◆ **Activity**:
Only the count should appear in your answer: how many lines of the data below contain the word "studied"?

[Saved data entries]
☆ ☆ ☆ ☆ ☆ ☆ ☆

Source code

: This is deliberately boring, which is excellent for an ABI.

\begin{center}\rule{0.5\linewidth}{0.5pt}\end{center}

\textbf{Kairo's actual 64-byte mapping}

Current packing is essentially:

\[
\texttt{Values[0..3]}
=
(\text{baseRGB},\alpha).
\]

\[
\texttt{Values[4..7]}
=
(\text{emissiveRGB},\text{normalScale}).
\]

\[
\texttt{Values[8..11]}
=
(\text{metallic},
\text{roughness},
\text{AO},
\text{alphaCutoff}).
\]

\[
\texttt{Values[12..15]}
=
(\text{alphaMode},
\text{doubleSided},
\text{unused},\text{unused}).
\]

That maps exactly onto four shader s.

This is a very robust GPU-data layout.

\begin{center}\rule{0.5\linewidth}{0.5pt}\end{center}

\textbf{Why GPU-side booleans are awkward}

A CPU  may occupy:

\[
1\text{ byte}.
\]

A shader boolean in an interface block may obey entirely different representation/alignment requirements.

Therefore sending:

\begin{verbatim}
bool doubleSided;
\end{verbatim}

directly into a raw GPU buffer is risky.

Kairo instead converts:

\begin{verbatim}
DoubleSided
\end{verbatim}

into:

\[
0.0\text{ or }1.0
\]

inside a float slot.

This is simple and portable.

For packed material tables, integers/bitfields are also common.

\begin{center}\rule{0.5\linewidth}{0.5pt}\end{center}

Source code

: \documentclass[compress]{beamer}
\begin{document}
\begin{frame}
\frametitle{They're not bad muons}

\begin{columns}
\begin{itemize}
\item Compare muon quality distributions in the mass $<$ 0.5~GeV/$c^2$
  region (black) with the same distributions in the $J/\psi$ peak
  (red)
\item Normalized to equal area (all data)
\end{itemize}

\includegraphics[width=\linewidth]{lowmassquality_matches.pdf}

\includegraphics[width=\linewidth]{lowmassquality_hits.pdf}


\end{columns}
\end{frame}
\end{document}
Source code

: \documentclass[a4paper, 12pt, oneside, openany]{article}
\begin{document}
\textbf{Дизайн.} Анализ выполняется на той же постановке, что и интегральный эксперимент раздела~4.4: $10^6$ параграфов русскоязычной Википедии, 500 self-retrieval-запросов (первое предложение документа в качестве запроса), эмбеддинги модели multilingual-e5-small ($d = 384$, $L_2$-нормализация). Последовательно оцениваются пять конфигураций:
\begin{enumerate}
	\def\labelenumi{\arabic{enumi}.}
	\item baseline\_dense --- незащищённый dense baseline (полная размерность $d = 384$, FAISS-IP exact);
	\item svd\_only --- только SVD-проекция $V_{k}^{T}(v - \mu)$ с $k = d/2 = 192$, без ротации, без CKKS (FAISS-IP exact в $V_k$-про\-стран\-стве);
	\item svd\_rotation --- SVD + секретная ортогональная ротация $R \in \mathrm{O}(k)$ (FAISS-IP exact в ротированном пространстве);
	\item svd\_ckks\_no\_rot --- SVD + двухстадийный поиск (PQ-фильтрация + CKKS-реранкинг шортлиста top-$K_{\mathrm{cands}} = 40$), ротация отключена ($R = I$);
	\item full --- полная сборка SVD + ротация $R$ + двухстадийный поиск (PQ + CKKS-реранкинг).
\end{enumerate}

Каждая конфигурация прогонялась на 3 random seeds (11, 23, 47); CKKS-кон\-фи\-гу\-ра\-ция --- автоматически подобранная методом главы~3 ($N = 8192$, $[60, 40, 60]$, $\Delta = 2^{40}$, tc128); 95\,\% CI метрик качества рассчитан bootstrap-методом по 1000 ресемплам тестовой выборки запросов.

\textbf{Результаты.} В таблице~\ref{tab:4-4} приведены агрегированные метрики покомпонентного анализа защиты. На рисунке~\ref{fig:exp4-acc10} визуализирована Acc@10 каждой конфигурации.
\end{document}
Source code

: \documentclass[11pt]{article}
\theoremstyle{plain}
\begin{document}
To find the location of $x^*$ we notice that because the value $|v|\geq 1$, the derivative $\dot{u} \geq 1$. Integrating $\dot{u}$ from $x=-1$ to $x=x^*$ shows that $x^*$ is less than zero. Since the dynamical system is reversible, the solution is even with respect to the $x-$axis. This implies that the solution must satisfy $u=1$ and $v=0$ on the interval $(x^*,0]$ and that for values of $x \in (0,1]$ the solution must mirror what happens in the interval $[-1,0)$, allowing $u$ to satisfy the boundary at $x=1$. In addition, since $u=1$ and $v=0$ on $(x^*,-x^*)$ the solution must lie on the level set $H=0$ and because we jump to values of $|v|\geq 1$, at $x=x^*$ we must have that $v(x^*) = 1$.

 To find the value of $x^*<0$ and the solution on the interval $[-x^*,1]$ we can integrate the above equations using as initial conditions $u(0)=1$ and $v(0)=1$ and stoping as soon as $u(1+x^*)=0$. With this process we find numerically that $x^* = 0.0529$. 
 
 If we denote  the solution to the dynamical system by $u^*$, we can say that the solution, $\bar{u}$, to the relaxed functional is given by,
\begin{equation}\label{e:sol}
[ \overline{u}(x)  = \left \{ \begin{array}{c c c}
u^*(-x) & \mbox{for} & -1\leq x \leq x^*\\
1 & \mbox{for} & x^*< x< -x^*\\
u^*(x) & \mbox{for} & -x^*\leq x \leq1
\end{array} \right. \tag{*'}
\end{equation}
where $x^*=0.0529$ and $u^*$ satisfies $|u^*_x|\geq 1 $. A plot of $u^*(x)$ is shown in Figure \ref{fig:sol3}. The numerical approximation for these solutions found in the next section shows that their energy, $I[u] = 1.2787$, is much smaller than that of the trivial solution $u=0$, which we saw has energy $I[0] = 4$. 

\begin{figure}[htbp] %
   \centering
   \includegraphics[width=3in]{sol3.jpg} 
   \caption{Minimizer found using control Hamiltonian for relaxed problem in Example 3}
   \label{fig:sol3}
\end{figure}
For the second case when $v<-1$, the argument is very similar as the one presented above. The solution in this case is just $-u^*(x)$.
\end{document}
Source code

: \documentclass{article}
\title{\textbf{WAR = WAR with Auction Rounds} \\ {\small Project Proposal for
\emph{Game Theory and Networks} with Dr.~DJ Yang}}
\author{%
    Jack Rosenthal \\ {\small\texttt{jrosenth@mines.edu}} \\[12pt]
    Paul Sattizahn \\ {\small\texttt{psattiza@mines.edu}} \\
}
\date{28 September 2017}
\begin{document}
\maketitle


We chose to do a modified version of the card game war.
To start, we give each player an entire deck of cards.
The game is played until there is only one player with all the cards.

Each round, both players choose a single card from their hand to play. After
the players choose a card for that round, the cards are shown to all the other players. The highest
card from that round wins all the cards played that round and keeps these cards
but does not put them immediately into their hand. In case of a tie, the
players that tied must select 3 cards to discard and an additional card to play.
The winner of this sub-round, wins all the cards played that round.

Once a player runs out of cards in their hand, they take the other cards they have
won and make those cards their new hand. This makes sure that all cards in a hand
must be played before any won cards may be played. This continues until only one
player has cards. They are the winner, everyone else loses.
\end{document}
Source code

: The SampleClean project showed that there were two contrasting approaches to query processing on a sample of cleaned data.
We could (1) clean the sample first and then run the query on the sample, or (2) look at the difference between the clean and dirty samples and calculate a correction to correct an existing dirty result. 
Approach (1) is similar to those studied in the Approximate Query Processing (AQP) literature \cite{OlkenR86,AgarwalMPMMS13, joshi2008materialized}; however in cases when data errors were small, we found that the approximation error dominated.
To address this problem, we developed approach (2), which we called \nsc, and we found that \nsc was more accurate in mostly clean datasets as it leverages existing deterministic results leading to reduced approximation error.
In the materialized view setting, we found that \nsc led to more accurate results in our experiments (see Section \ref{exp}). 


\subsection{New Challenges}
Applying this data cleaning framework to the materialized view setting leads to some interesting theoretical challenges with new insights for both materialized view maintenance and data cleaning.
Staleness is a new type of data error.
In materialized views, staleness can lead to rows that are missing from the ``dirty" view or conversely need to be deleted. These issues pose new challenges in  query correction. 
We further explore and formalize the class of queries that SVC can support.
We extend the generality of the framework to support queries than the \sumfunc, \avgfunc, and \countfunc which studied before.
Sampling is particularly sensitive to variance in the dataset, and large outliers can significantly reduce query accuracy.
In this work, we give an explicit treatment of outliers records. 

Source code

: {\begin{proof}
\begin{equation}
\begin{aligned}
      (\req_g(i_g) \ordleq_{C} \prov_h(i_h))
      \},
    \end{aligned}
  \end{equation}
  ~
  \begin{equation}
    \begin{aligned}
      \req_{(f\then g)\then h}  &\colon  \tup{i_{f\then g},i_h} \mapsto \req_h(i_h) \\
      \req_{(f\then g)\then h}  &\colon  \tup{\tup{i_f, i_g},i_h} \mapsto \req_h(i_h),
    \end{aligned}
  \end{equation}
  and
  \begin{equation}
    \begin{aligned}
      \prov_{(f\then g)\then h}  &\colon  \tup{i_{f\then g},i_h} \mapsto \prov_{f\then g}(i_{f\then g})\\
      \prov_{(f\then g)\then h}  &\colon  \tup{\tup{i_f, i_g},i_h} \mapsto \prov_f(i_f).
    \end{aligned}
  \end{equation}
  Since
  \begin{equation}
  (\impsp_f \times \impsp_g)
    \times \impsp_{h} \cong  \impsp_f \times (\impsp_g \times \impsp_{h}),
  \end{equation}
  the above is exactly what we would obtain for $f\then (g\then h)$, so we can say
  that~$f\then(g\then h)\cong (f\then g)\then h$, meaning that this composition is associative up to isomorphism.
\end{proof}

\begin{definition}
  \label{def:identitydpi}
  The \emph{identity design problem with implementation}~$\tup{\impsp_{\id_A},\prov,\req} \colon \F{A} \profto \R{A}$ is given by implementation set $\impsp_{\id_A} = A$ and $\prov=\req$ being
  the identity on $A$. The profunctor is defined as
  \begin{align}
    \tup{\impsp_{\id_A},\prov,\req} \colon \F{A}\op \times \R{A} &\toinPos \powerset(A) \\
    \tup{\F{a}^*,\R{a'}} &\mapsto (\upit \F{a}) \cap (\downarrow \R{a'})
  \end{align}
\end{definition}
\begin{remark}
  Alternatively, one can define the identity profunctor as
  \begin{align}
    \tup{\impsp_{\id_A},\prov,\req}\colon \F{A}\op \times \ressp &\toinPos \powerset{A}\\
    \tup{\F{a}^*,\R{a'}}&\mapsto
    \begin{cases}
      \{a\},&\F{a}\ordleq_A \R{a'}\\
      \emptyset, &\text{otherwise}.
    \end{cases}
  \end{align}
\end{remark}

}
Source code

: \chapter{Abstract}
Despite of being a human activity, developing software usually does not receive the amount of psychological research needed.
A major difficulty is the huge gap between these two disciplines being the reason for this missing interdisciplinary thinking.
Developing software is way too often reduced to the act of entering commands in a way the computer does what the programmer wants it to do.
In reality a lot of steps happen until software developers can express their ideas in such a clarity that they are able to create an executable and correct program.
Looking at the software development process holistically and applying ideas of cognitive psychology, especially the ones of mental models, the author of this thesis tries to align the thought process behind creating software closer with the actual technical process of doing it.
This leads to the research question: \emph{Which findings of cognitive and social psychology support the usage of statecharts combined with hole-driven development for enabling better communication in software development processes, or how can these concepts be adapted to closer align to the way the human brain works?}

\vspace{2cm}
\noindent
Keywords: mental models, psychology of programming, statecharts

☆ ☆ ☆ ☆ ☆ ☆ ☆

◆ **Written response**:
2